In June 863, following the murder of the vizier Utamish, Ibn Yazdad was selected by al-Musta'in to succeed him in that office. During his vizierate, Ibn Yazdad attempted to improve the fiscal health of the government, and enacted harsh policies against the commanders of the army, as their salaries constituted a major drain on the state treasury. These measures soon provoked a backlash, however, and a number of military officers, including Bugha al-Sharabi, threatened to kill him. Faced with this hostility, Ibn Yazdad fled to Baghdad, bringing an end to his vizierate after only a few months.

Ibn Yazdad eventually returned to Samarra, and during the caliphate of al-Mu'tazz (r. 866–869) he became a prominent supporter of the Turkish general Salih ibn Wasif.
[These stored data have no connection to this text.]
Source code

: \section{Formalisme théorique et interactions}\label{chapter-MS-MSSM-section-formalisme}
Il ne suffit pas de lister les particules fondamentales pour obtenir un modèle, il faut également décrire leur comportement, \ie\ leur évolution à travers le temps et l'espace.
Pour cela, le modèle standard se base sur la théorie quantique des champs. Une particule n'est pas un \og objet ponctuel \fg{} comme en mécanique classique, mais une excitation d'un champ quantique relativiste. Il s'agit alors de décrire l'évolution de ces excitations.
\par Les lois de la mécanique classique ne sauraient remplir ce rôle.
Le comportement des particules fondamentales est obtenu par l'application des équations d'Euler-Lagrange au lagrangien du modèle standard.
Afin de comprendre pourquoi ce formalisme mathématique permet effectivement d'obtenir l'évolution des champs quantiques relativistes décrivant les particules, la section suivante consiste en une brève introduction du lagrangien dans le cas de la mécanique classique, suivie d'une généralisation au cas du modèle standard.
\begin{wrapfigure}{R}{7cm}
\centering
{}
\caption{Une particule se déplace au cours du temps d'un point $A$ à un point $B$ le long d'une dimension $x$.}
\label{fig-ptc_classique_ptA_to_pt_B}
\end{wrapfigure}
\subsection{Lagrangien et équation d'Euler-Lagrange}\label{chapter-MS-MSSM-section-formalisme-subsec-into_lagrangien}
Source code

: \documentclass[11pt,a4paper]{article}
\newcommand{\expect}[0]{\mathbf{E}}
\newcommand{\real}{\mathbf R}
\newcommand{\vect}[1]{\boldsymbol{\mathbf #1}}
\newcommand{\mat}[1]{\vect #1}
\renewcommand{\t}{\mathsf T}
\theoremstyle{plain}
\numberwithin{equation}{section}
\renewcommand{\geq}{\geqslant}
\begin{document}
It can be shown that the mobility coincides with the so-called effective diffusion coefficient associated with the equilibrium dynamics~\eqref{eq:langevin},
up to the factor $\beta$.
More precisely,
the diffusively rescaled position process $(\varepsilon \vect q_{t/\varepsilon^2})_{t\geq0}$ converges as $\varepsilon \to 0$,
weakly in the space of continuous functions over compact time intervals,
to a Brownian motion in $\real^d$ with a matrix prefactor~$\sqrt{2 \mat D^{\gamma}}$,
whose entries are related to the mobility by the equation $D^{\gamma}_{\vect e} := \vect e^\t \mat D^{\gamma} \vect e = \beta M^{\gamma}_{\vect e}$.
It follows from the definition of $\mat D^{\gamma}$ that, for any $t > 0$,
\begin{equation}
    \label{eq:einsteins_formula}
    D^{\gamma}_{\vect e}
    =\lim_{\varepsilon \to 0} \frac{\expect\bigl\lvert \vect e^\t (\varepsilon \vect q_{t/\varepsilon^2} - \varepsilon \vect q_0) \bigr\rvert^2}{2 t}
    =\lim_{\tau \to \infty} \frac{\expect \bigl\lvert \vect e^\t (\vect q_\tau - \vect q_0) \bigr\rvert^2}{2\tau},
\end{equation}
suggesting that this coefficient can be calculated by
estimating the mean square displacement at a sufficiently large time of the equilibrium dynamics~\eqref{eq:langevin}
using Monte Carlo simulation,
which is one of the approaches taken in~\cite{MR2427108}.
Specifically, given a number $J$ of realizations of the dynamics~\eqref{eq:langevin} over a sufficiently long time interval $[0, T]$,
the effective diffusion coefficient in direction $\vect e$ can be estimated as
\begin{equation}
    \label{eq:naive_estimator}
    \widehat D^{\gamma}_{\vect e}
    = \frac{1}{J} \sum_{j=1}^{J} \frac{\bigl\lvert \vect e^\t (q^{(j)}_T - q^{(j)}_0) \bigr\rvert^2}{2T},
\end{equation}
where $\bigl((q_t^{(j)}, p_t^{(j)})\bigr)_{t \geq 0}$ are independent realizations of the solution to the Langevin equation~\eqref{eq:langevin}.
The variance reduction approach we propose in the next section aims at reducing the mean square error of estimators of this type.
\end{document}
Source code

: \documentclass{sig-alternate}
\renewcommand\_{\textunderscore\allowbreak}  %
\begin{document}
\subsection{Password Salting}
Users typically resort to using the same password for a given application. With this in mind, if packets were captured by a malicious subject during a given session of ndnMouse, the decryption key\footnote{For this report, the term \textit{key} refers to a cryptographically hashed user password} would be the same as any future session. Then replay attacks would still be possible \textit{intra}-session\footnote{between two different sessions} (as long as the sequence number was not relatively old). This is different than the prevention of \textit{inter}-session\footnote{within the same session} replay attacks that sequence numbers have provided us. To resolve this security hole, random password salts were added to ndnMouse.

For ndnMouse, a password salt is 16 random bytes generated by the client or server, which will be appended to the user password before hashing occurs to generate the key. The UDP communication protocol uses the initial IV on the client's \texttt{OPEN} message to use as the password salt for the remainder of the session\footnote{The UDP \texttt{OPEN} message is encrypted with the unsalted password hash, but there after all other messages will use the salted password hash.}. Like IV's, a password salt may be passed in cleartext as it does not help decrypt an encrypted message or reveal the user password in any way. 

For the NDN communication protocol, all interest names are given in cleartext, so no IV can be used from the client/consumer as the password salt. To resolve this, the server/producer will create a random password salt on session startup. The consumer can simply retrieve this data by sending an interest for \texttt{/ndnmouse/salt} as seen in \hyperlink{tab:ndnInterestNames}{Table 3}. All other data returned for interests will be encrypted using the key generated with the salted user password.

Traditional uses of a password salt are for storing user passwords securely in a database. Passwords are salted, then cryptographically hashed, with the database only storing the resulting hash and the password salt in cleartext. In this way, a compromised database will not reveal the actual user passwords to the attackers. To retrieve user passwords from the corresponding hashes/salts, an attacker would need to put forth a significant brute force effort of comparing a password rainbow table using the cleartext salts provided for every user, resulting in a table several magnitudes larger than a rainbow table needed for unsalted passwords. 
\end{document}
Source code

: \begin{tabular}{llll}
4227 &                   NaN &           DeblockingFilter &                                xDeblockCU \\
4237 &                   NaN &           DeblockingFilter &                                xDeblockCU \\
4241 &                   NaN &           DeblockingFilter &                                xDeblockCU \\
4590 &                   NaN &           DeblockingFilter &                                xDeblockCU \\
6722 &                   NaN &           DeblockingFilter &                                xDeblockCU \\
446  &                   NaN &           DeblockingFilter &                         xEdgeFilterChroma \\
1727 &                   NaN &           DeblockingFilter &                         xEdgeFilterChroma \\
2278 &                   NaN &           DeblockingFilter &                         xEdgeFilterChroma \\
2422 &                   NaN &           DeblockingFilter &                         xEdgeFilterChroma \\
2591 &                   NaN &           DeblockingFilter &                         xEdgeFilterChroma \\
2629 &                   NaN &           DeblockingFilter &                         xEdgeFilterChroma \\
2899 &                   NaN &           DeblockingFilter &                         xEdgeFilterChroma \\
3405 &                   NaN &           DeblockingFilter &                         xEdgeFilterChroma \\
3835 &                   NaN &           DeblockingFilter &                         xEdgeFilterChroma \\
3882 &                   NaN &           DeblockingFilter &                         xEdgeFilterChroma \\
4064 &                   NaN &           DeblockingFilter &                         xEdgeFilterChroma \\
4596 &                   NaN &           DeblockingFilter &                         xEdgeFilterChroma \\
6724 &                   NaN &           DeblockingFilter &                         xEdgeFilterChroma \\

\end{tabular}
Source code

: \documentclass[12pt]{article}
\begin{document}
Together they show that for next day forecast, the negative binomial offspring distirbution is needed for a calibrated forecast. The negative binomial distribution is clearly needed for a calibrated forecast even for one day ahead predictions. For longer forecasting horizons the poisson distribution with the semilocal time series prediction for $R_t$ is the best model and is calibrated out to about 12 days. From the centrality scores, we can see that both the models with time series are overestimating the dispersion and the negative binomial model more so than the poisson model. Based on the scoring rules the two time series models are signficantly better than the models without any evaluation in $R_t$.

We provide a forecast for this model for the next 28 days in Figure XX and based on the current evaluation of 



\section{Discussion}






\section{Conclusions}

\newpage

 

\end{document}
When Salih launched his bid for power in 869 and arrested the senior officials Ahmad ibn Isra'il, al-Hasan ibn Makhlad and Abu Nuh Isa ibn Ibrahim, Ibn Yazdad encouraged him to torture and kill them. During this period al-Mu'tazz considered giving him the vizierate again, but it does not appear that he actually received the office. In December 869, however, Salih was forcibly removed from power by the rival general Musa ibn Bugha al-Kabir, and this seems to have ended Ibn Yazdad's influence in caliphal politics.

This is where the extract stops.